Phillips joined the Waters Corporation in 1984, where she worked in research and development until 1996. At Waters Corporation Phillips was a member of the Chemical Research and Development department, developing chromatography packing materials and bioseparations. Under her leadership the team developed the AccellPlus exchange packings, which could be used to separate proteins. She began to consult the biotechnology company Millipore Corp., travelling the world to talk about the work of the Waters Corporation. Her work expanded to include high-performance liquid chromatography. Phillips also investigated small molecules, including the drug sildenafil. She served as Clinical Marketing Director and Strategic Marketing Director. She was involved with the development of the Waters Corporation Symmetry columns and Oasis cartridges. At both the Dow Chemical Company and Waters Corporation, Phillips moved from research development to business management. After an almost thirty-year career, Phillips retired from the Waters Corporation in 2013 s Director of Strategic Marketing . Phillips has been elected the American Chemical Society president in 2025 and immediate past president in 2026. A total of 11,428 votes were cast for president-elect. With 6,653 votes, Phillips won the president-elect race against Florian J. Schattenmann, chief technology officer and vice president of research and development and innovation at Cargill, who received 4,775 votes. Phillips became the first Black woman to serve as president of the American Chemical Society in 2025.

=== Academic service ===
In 1990 Phillips became involved with the American Chemical Society Northeastern Section. She was involved with the American Chemical Society Project SEED, an initiative which allows high school students from disadvantaged backgrounds to complete summer placements in research laboratories. As a candidate in 2013 for the position of director-at-Large for the American Chemical Society, Phillips stated that if she were elected to the position, she would aim to address two issues: global chemistry enterprise and chemical safety. In 2013 Phillips was appointed director-at-large of the American Chemical Society. Since 2014, Phillips has served as the American Chemical Society board liaison for the society's Science and Human Rights program. This program monitors the cases of scientists worldwide whose rights have been abridged. She was re-elected as director-at-Large in 2016, and seeks to use her tenure to improve their 'globalization and diversity'. In 2017 Vanderbilt University created two faculty fellowships in her honour. The inaugural fellowship holder was Renã A. S. Robinson. In the fall of 2019, Philips was re-elected to serve a third term in 2020 on the board of directors for the American Chemical Society.

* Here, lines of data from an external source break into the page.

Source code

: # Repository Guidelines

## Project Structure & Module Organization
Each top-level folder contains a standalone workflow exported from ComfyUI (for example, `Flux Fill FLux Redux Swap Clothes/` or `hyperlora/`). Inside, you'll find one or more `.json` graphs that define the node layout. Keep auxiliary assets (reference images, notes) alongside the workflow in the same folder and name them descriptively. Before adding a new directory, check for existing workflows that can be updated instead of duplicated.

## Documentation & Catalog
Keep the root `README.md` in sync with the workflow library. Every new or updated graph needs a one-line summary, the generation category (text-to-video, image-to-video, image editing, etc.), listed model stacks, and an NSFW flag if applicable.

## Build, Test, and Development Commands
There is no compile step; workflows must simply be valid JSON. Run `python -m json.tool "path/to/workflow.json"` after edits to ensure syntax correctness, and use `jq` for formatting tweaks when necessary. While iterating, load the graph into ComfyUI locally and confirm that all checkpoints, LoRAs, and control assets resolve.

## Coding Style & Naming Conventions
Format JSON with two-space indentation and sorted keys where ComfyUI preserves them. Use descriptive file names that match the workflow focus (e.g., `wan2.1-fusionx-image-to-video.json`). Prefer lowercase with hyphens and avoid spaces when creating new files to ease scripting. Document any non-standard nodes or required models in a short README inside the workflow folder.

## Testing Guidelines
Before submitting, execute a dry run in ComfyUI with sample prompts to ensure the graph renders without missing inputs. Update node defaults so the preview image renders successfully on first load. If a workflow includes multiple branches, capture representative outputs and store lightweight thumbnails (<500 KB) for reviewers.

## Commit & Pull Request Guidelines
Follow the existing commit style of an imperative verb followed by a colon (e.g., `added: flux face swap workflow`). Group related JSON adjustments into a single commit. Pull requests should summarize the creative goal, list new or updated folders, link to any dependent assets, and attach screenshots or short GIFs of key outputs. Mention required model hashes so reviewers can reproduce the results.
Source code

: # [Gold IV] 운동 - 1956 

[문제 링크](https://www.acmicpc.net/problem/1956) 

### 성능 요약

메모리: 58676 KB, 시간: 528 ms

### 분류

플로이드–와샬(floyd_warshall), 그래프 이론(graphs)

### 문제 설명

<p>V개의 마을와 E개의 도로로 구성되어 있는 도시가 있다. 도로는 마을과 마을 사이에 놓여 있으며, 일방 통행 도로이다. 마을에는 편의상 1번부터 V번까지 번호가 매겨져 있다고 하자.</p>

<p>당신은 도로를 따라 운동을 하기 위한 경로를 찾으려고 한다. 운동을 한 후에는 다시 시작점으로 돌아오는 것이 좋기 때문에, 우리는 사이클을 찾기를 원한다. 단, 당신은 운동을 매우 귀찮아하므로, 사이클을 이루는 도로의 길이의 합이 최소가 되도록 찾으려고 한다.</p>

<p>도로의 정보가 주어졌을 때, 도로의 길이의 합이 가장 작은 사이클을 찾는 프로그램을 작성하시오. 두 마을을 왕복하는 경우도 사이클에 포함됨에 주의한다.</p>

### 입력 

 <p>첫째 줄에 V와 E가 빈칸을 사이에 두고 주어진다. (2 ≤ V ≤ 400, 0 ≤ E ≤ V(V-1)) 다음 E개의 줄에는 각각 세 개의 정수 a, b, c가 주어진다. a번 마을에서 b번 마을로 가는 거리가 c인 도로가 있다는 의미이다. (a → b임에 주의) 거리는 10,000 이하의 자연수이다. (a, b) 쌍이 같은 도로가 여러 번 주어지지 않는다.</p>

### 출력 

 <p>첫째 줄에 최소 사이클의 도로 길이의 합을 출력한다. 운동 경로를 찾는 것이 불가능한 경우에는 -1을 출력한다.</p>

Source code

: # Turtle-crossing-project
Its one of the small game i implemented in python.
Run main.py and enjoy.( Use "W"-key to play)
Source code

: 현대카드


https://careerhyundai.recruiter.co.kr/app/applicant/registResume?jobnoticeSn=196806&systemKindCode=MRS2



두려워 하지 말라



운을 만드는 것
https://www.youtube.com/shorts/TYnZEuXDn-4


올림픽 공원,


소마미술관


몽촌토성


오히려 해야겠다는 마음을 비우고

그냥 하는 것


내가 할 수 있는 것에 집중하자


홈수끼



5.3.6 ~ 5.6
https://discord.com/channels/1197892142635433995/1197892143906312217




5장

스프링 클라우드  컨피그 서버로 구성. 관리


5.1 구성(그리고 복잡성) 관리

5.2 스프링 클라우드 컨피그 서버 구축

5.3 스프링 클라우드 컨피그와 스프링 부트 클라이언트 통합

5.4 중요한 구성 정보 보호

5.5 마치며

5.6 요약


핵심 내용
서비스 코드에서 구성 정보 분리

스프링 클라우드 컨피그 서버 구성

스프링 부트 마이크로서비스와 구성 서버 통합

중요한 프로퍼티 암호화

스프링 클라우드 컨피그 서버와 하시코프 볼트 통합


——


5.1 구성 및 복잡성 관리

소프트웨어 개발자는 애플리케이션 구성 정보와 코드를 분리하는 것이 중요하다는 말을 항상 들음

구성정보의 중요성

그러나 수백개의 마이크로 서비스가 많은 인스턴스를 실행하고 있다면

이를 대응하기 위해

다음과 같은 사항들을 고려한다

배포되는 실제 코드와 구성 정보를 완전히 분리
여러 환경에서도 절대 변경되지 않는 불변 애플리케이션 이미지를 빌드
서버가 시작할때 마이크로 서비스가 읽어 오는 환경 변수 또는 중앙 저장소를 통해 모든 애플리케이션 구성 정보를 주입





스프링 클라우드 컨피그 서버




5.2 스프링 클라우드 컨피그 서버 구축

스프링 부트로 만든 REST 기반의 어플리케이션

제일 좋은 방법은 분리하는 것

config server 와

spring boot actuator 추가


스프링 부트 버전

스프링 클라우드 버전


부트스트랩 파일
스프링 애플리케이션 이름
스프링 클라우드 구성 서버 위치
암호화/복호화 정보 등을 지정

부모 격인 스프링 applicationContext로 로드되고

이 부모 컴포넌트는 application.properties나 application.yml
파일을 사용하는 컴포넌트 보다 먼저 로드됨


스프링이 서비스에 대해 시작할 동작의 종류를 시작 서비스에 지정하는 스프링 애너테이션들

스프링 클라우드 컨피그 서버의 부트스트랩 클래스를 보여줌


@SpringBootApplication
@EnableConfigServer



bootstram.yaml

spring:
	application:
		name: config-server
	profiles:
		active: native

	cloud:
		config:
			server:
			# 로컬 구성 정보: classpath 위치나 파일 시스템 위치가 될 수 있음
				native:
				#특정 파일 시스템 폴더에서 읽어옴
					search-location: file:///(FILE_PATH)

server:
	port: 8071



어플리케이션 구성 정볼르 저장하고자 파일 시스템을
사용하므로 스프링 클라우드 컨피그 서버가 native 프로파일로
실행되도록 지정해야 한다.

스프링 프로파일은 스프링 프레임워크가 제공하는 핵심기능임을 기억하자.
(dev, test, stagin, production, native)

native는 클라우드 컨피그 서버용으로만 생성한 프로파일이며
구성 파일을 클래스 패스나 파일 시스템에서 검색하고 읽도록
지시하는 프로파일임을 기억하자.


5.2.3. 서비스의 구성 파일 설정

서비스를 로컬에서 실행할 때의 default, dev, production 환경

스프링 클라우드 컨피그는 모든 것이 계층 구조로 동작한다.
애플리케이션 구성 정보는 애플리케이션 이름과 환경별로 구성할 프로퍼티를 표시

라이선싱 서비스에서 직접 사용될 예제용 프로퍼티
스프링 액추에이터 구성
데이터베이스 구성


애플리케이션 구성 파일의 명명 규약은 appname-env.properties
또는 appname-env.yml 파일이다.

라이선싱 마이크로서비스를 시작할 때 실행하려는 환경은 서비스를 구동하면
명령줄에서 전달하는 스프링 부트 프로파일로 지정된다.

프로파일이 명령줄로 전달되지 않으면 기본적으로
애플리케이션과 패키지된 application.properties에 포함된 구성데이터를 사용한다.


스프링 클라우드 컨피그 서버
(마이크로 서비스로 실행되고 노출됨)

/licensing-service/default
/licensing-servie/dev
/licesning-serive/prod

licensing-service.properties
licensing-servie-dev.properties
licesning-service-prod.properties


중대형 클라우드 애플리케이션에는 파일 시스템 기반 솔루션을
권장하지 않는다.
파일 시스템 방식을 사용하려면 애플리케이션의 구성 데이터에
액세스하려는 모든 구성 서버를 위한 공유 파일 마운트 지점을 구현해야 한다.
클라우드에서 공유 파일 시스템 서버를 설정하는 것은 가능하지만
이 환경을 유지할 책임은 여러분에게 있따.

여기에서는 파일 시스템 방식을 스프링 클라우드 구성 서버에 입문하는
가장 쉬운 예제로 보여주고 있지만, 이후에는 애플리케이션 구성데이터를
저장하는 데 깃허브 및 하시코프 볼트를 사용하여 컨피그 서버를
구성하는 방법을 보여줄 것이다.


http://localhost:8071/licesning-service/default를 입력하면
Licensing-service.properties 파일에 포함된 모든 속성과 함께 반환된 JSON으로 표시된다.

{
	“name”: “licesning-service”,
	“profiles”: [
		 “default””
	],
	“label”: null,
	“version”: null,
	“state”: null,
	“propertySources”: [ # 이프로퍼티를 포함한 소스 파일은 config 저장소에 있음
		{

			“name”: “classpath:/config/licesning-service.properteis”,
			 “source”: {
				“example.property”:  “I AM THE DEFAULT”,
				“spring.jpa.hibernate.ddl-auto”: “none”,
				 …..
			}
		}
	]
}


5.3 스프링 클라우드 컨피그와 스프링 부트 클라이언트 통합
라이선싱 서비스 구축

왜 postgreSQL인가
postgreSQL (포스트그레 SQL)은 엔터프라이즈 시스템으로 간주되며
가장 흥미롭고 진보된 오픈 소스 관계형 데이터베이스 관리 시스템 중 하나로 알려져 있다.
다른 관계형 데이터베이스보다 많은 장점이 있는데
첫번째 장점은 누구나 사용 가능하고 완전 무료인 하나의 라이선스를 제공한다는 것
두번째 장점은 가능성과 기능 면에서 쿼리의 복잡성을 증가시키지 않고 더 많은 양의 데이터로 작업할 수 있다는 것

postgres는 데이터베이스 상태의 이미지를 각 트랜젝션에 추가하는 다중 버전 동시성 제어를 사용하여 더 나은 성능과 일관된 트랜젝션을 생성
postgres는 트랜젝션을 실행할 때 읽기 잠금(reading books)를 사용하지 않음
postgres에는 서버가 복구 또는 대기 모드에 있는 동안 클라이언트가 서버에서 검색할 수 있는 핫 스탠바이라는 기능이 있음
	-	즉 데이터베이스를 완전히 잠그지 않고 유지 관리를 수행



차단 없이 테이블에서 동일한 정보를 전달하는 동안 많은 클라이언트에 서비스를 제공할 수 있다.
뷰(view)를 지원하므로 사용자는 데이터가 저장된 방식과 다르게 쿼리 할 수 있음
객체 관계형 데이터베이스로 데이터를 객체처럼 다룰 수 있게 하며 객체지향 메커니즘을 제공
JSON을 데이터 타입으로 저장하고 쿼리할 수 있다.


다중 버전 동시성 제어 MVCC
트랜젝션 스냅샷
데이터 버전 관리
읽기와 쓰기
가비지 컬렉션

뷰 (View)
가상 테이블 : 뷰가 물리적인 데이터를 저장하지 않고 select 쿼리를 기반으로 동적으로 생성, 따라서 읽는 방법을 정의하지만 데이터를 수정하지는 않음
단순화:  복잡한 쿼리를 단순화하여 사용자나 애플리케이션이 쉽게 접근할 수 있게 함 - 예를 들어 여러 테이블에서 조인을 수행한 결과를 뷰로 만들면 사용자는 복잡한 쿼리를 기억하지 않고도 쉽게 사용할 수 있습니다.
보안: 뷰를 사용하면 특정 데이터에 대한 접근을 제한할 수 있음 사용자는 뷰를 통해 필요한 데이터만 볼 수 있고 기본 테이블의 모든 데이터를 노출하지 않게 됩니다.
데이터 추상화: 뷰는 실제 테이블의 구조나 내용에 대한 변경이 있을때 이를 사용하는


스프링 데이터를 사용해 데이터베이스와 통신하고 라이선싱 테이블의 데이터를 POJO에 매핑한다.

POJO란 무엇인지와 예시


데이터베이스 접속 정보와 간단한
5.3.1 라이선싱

=== Awards and honours ===
Phillips' awards and honours include;

- 1994 University of Cincinnati Distinguished Alumni
- 2004 American Chemical Society Nashville Section Salute to Excellence Award
- 2006 Vanderbilt University Unsung Heroine Award
- 2006 American Chemical Society Northeastern Section Henry A. Hill Award
- 2008 American Chemical Society Santa Clara Valley Section Shirley B. Radding Award
- 2008 Waters Corporation Leadership Award for Outstanding Contributions
- 2008 Vanderbilt University Dr. Dorothy Wingfield Phillips Award for Leadership
- 2010 Fellow of the American Chemical Society
- 2011 New England Institute of Chemists Distinguished Chemist Award
- 2015 Vanderbilt University Dr. Dorothy J. Wingfield Phillips Endowed Chair
- 2019 Vanderbilt University Member of the inaugural class of Vanderbilt Trailblazers
- 2020 National Organization for the Professional Advancement of Black Chemists and Chemical Engineers Lifetime Achievement Award.

=== Personal life ===
Phillips was married two weeks after graduating from Vanderbilt University. Her brother, Robert C. Wingfield, serves as director of the Fisk Community Environmental Toxics Awareness and Sustainability Program. She has two children, Anthony and Crystal, and a step-daughter called Vickie.